GREVENBROICH Mit Karacho durch die Eifel: Diesen Sommer vor genau 100 Jahren jagten tollkühne Rennfahrer ihre Wagen zum ersten Mal über die Schotterpisten des Mittelgebirges. Damals, 1922, war die Rundfahrt eine Sensation in den beschaulichen Dörfern zwischen Düren, Zülpich und Monschau. Denn sie rückten plötzlich in den Fokus der noch jungen Motorsport-Szene, in denen sich beispielsweise die Opel-Brüder ausprobierten. Das war die Zeit vor dem Nürburgring; die Eifelrundfahrt der Vorgänger des späteren Eifelrennens.

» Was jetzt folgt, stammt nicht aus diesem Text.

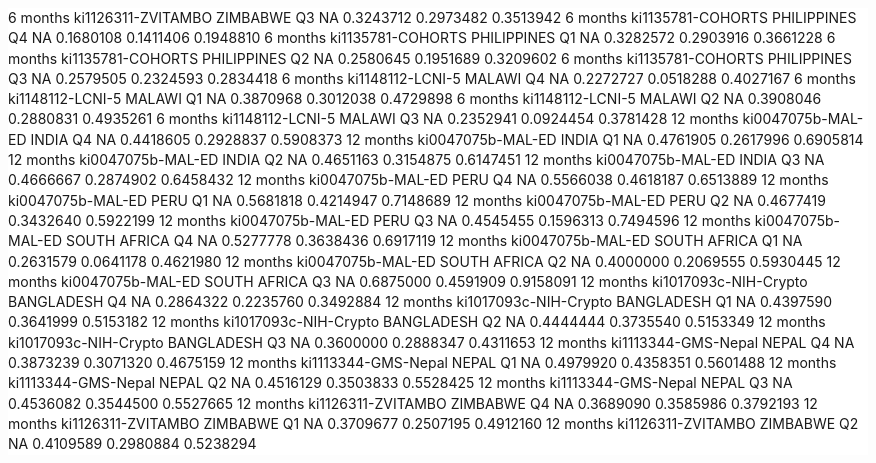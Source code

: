 6 months    ki1126311-ZVITAMBO      ZIMBABWE       Q3                   NA                0.3243712   0.2973482   0.3513942
6 months    ki1135781-COHORTS       PHILIPPINES    Q4                   NA                0.1680108   0.1411406   0.1948810
6 months    ki1135781-COHORTS       PHILIPPINES    Q1                   NA                0.3282572   0.2903916   0.3661228
6 months    ki1135781-COHORTS       PHILIPPINES    Q2                   NA                0.2580645   0.1951689   0.3209602
6 months    ki1135781-COHORTS       PHILIPPINES    Q3                   NA                0.2579505   0.2324593   0.2834418
6 months    ki1148112-LCNI-5        MALAWI         Q4                   NA                0.2272727   0.0518288   0.4027167
6 months    ki1148112-LCNI-5        MALAWI         Q1                   NA                0.3870968   0.3012038   0.4729898
6 months    ki1148112-LCNI-5        MALAWI         Q2                   NA                0.3908046   0.2880831   0.4935261
6 months    ki1148112-LCNI-5        MALAWI         Q3                   NA                0.2352941   0.0924454   0.3781428
12 months   ki0047075b-MAL-ED       INDIA          Q4                   NA                0.4418605   0.2928837   0.5908373
12 months   ki0047075b-MAL-ED       INDIA          Q1                   NA                0.4761905   0.2617996   0.6905814
12 months   ki0047075b-MAL-ED       INDIA          Q2                   NA                0.4651163   0.3154875   0.6147451
12 months   ki0047075b-MAL-ED       INDIA          Q3                   NA                0.4666667   0.2874902   0.6458432
12 months   ki0047075b-MAL-ED       PERU           Q4                   NA                0.5566038   0.4618187   0.6513889
12 months   ki0047075b-MAL-ED       PERU           Q1                   NA                0.5681818   0.4214947   0.7148689
12 months   ki0047075b-MAL-ED       PERU           Q2                   NA                0.4677419   0.3432640   0.5922199
12 months   ki0047075b-MAL-ED       PERU           Q3                   NA                0.4545455   0.1596313   0.7494596
12 months   ki0047075b-MAL-ED       SOUTH AFRICA   Q4                   NA                0.5277778   0.3638436   0.6917119
12 months   ki0047075b-MAL-ED       SOUTH AFRICA   Q1                   NA                0.2631579   0.0641178   0.4621980
12 months   ki0047075b-MAL-ED       SOUTH AFRICA   Q2                   NA                0.4000000   0.2069555   0.5930445
12 months   ki0047075b-MAL-ED       SOUTH AFRICA   Q3                   NA                0.6875000   0.4591909   0.9158091
12 months   ki1017093c-NIH-Crypto   BANGLADESH     Q4                   NA                0.2864322   0.2235760   0.3492884
12 months   ki1017093c-NIH-Crypto   BANGLADESH     Q1                   NA                0.4397590   0.3641999   0.5153182
12 months   ki1017093c-NIH-Crypto   BANGLADESH     Q2                   NA                0.4444444   0.3735540   0.5153349
12 months   ki1017093c-NIH-Crypto   BANGLADESH     Q3                   NA                0.3600000   0.2888347   0.4311653
12 months   ki1113344-GMS-Nepal     NEPAL          Q4                   NA                0.3873239   0.3071320   0.4675159
12 months   ki1113344-GMS-Nepal     NEPAL          Q1                   NA                0.4979920   0.4358351   0.5601488
12 months   ki1113344-GMS-Nepal     NEPAL          Q2                   NA                0.4516129   0.3503833   0.5528425
12 months   ki1113344-GMS-Nepal     NEPAL          Q3                   NA                0.4536082   0.3544500   0.5527665
12 months   ki1126311-ZVITAMBO      ZIMBABWE       Q4                   NA                0.3689090   0.3585986   0.3792193
12 months   ki1126311-ZVITAMBO      ZIMBABWE       Q1                   NA                0.3709677   0.2507195   0.4912160
12 months   ki1126311-ZVITAMBO      ZIMBABWE       Q2                   NA                0.4109589   0.2980884   0.5238294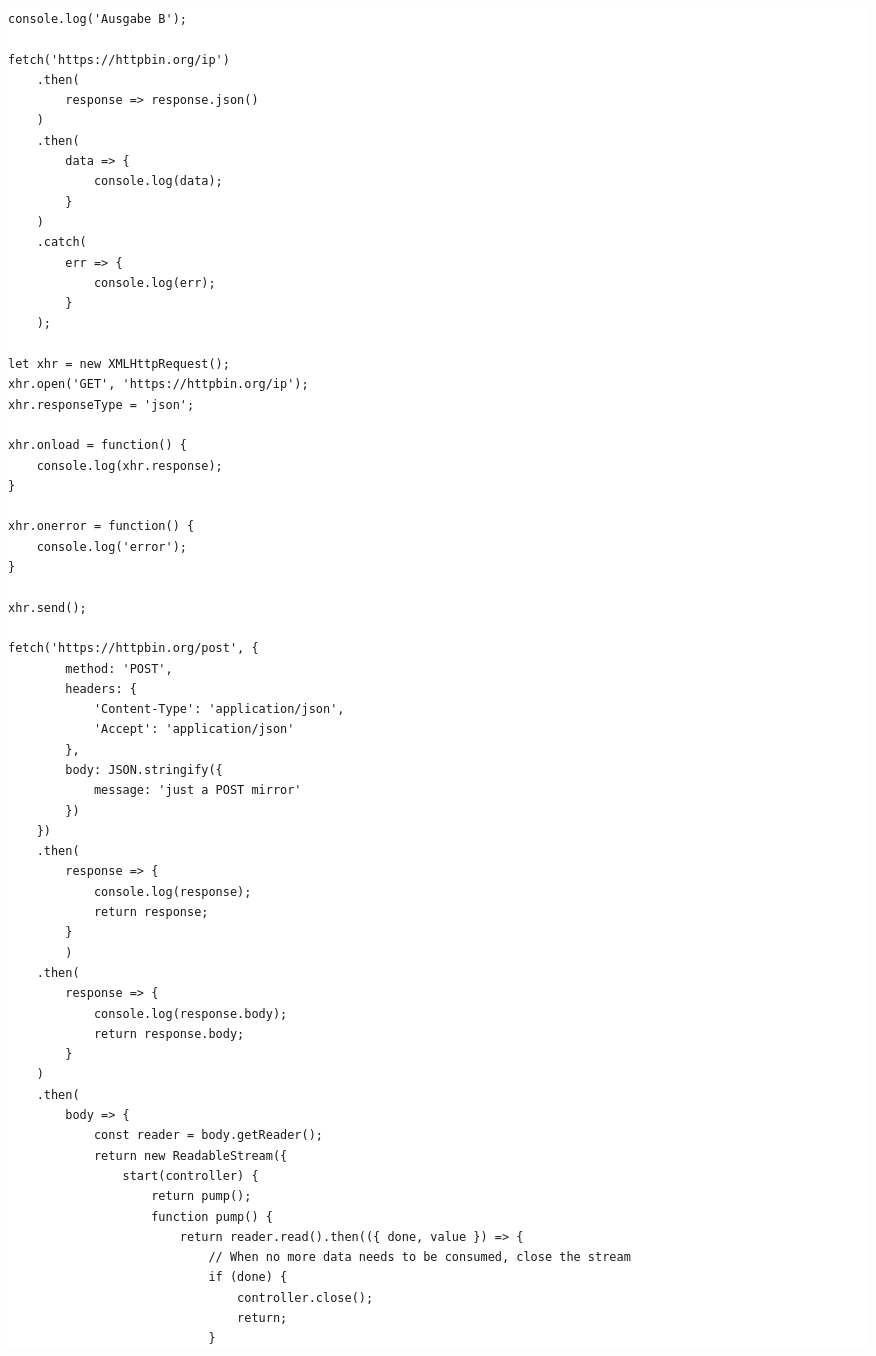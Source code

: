 	console.log('Ausgabe B');

	fetch('https://httpbin.org/ip')
	    .then(
	        response => response.json()
	    )
	    .then(
	        data => {
	            console.log(data);
	        }
	    )
	    .catch(
	        err => {
	            console.log(err);
	        }
	    );

	let xhr = new XMLHttpRequest();
	xhr.open('GET', 'https://httpbin.org/ip');
	xhr.responseType = 'json';

	xhr.onload = function() {
	    console.log(xhr.response);
	}

	xhr.onerror = function() {
	    console.log('error');
	}

	xhr.send();

	fetch('https://httpbin.org/post', {
	        method: 'POST',
	        headers: {
	            'Content-Type': 'application/json',
	            'Accept': 'application/json'
	        },
	        body: JSON.stringify({
	            message: 'just a POST mirror'
	        })
	    })
	    .then(
	        response => {
	            console.log(response);
	            return response;
	        }
	        )
	    .then(
	        response => {
	            console.log(response.body);
	            return response.body;
	        }
	    )
	    .then(
	        body => {
	            const reader = body.getReader();
	            return new ReadableStream({
	                start(controller) {
	                    return pump();
	                    function pump() {
	                        return reader.read().then(({ done, value }) => {
	                            // When no more data needs to be consumed, close the stream
	                            if (done) {
	                                controller.close();
	                                return;
	                            }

Der Laacher Georg Becker lässt den Renn-Kult der 20er Jahre mit einigen Oldtimer-Enthusiasten wieder aufleben – mit der „Eifelrundfahrt 1922“. Seit einigen Jahren erlebt die Rundfahrt von einst am Original-Schauplatz ein Revival, zum 100-Jährigen aber planen Becker und zwei Mitstreiter vom Motorsportclub „Burgring Nideggen“eine große Veranstaltung in der Eifel-Kleinstadt. Für das Event am 17. Juli sind bislang 50 Teilnehmer gelistet, die mit Vorkriegs-Autos und -Motorrädern an den Start gehen wollen. Es werden viele Zuschauer erwartet. „Wir möchten den Flair von 1922 wieder in die Eifel bringen“, sagt Georg Becker.

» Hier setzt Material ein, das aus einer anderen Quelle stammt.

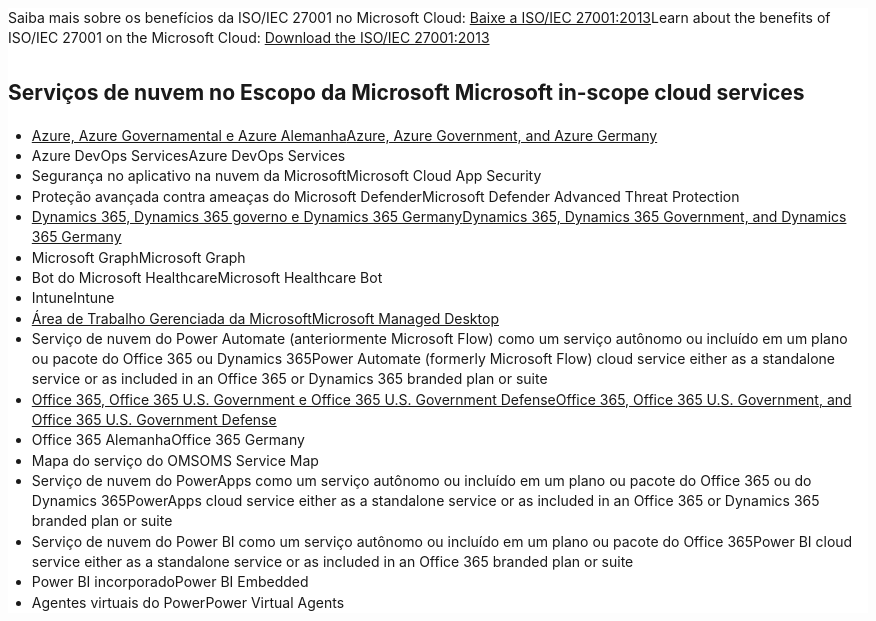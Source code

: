 <span data-ttu-id="3d9bc-118">Saiba mais sobre os benefícios da ISO/IEC 27001 no Microsoft Cloud: [Baixe a ISO/IEC 27001:2013](https://servicetrust.microsoft.com/ViewPage/MSComplianceGuide?command=Download&downloadType=Document&downloadId=47d89200-b24b-491d-b657-7c523ddfb6f9&docTab=4ce99610-c9c0-11e7-8c2c-f908a777fa4d_ISO_Reports)</span><span class="sxs-lookup"><span data-stu-id="3d9bc-118">Learn about the benefits of ISO/IEC 27001 on the Microsoft Cloud: [Download the ISO/IEC 27001:2013](https://servicetrust.microsoft.com/ViewPage/MSComplianceGuide?command=Download&downloadType=Document&downloadId=47d89200-b24b-491d-b657-7c523ddfb6f9&docTab=4ce99610-c9c0-11e7-8c2c-f908a777fa4d_ISO_Reports)</span></span>

## <a name="microsoft-in-scope-cloud-services"></a><span data-ttu-id="3d9bc-119">Serviços de nuvem no Escopo da Microsoft </span><span class="sxs-lookup"><span data-stu-id="3d9bc-119">Microsoft in-scope cloud services</span></span>

- [<span data-ttu-id="3d9bc-120">Azure, Azure Governamental e Azure Alemanha</span><span class="sxs-lookup"><span data-stu-id="3d9bc-120">Azure, Azure Government, and Azure Germany</span></span>](https://aka.ms/AzureCompliance)
- <span data-ttu-id="3d9bc-121">Azure DevOps Services</span><span class="sxs-lookup"><span data-stu-id="3d9bc-121">Azure DevOps Services</span></span>
- <span data-ttu-id="3d9bc-122">Segurança no aplicativo na nuvem da Microsoft</span><span class="sxs-lookup"><span data-stu-id="3d9bc-122">Microsoft Cloud App Security</span></span>
- <span data-ttu-id="3d9bc-123">Proteção avançada contra ameaças do Microsoft Defender</span><span class="sxs-lookup"><span data-stu-id="3d9bc-123">Microsoft Defender Advanced Threat Protection</span></span>
- [<span data-ttu-id="3d9bc-124">Dynamics 365, Dynamics 365 governo e Dynamics 365 Germany</span><span class="sxs-lookup"><span data-stu-id="3d9bc-124">Dynamics 365, Dynamics 365 Government, and Dynamics 365 Germany</span></span>](https://aka.ms/d365-compliance-list)
- <span data-ttu-id="3d9bc-125">Microsoft Graph</span><span class="sxs-lookup"><span data-stu-id="3d9bc-125">Microsoft Graph</span></span>
- <span data-ttu-id="3d9bc-126">Bot do Microsoft Healthcare</span><span class="sxs-lookup"><span data-stu-id="3d9bc-126">Microsoft Healthcare Bot</span></span>
- <span data-ttu-id="3d9bc-127">Intune</span><span class="sxs-lookup"><span data-stu-id="3d9bc-127">Intune</span></span>
- [<span data-ttu-id="3d9bc-128">Área de Trabalho Gerenciada da Microsoft</span><span class="sxs-lookup"><span data-stu-id="3d9bc-128">Microsoft Managed Desktop</span></span>](/microsoft-365/managed-desktop/intro/compliance)
- <span data-ttu-id="3d9bc-129">Serviço de nuvem do Power Automate (anteriormente Microsoft Flow) como um serviço autônomo ou incluído em um plano ou pacote do Office 365 ou Dynamics 365</span><span class="sxs-lookup"><span data-stu-id="3d9bc-129">Power Automate (formerly Microsoft Flow) cloud service either as a standalone service or as included in an Office 365 or Dynamics 365 branded plan or suite</span></span>
- [<span data-ttu-id="3d9bc-130">Office 365, Office 365 U.S. Government e Office 365 U.S. Government Defense</span><span class="sxs-lookup"><span data-stu-id="3d9bc-130">Office 365, Office 365 U.S. Government, and Office 365 U.S. Government Defense</span></span>](https://go.microsoft.com/fwlink/p/?linkid=2077751)
- <span data-ttu-id="3d9bc-131">Office 365 Alemanha</span><span class="sxs-lookup"><span data-stu-id="3d9bc-131">Office 365 Germany</span></span>
- <span data-ttu-id="3d9bc-132">Mapa do serviço do OMS</span><span class="sxs-lookup"><span data-stu-id="3d9bc-132">OMS Service Map</span></span>
- <span data-ttu-id="3d9bc-133">Serviço de nuvem do PowerApps como um serviço autônomo ou incluído em um plano ou pacote do Office 365 ou do Dynamics 365</span><span class="sxs-lookup"><span data-stu-id="3d9bc-133">PowerApps cloud service either as a standalone service or as included in an Office 365 or Dynamics 365 branded plan or suite</span></span>
- <span data-ttu-id="3d9bc-134">Serviço de nuvem do Power BI como um serviço autônomo ou incluído em um plano ou pacote do Office 365</span><span class="sxs-lookup"><span data-stu-id="3d9bc-134">Power BI cloud service either as a standalone service or as included in an Office 365 branded plan or suite</span></span>
- <span data-ttu-id="3d9bc-135">Power BI incorporado</span><span class="sxs-lookup"><span data-stu-id="3d9bc-135">Power BI Embedded</span></span>
- <span data-ttu-id="3d9bc-136">Agentes virtuais do Power</span><span class="sxs-lookup"><span data-stu-id="3d9bc-136">Power Virtual Agents</span></span>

Auch er wird zeitgenössisch anreisen – diesmal mit einem Oldtimer, den er in den vergangenen zwei Jahren mit großem Aufwand rekonstruiert hat. Das Vorbild: jenes T-Modell der Marke Ford, mit dem der Rennfahrer Gustav Münz im Jahr 1926 die letzte Auflage der ursprünglichen Eifelrundfahrt bestritten und gesiegt hatte. 1200 Arbeitsstunden hat Becker in den Ford gesteckt, den er von Grund auf neu aufbaute.

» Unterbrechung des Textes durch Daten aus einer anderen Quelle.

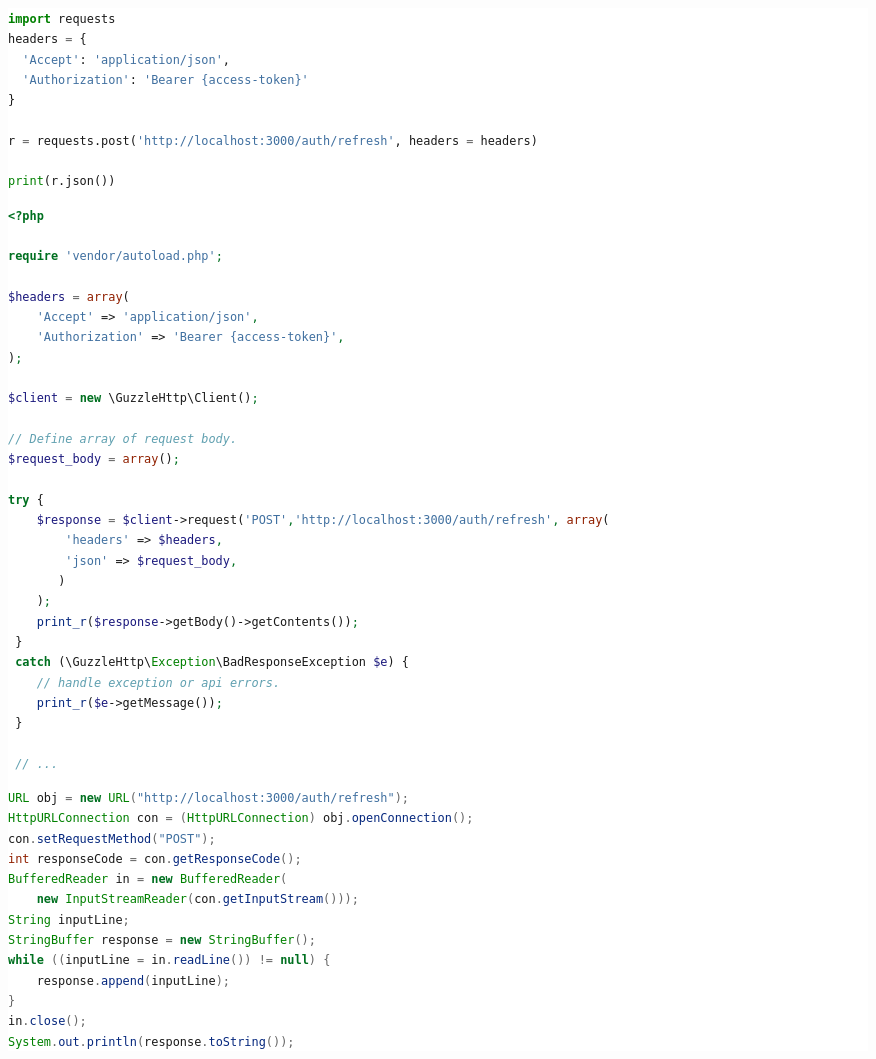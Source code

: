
 ```python
import requests
headers = {
  'Accept': 'application/json',
  'Authorization': 'Bearer {access-token}'
}

r = requests.post('http://localhost:3000/auth/refresh', headers = headers)

print(r.json())

```

```php
<?php

require 'vendor/autoload.php';

$headers = array(
    'Accept' => 'application/json',
    'Authorization' => 'Bearer {access-token}',
);

$client = new \GuzzleHttp\Client();

// Define array of request body.
$request_body = array();

try {
    $response = $client->request('POST','http://localhost:3000/auth/refresh', array(
        'headers' => $headers,
        'json' => $request_body,
       )
    );
    print_r($response->getBody()->getContents());
 }
 catch (\GuzzleHttp\Exception\BadResponseException $e) {
    // handle exception or api errors.
    print_r($e->getMessage());
 }

 // ...

```

```java
URL obj = new URL("http://localhost:3000/auth/refresh");
HttpURLConnection con = (HttpURLConnection) obj.openConnection();
con.setRequestMethod("POST");
int responseCode = con.getResponseCode();
BufferedReader in = new BufferedReader(
    new InputStreamReader(con.getInputStream()));
String inputLine;
StringBuffer response = new StringBuffer();
while ((inputLine = in.readLine()) != null) {
    response.append(inputLine);
}
in.close();
System.out.println(response.toString());

```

Baupläne existieren nicht mehr, deshalb orientierte sich Becker an fünf historischen Fotos, die den Original-Ford zeigen. „Das Fahrgestell habe ich einem Sammler aus Texas abgekauft“, sagt der Grevenbroicher. Aus alten Beständen konnte er auch einen Motor, ein Getriebe, die Achsen sowie andere Kleinteile auftreiben und den 28-PS-Boliden so wieder flott machen.
Den „Rest“, also die gesamte Karosserie, musste Becker aber selbst aufbauen. „Ich habe den Aufbau zuerst eins zu eins aus Pappe auf den
Rahmen gesetzt und dann damit begonnen, die Teile aus Metall zu fertigen“, berichtet der 61-Jährige. Mit Unterstützung seines Schwiegervaters walzte er nach „alter Schule“mit zeitgenössischem Werkzeug und viel Muskelkraft alle Bleche zurecht. Er brachte sie so in Form, dass sie vernietet werden konnten. „500 Nieten stecken bestimmt im Ford“, sagt der 61-Jährige, der von Haus aus nicht etwa Karosseriebauer, sondern Elektromeister ist. Elektronik ist in dem Ford aber kaum verbaut: Das alte Schätzchen funktioniert weitgehend mechanisch, hier ist der Fahrer noch Kraft-Fahrer. Die Pedalerie, die
Lenkung und andere Teile kommen weitgehend ohne technische Helferlein aus, Servolenkung etwa war in den 20ern ein Fremdwort.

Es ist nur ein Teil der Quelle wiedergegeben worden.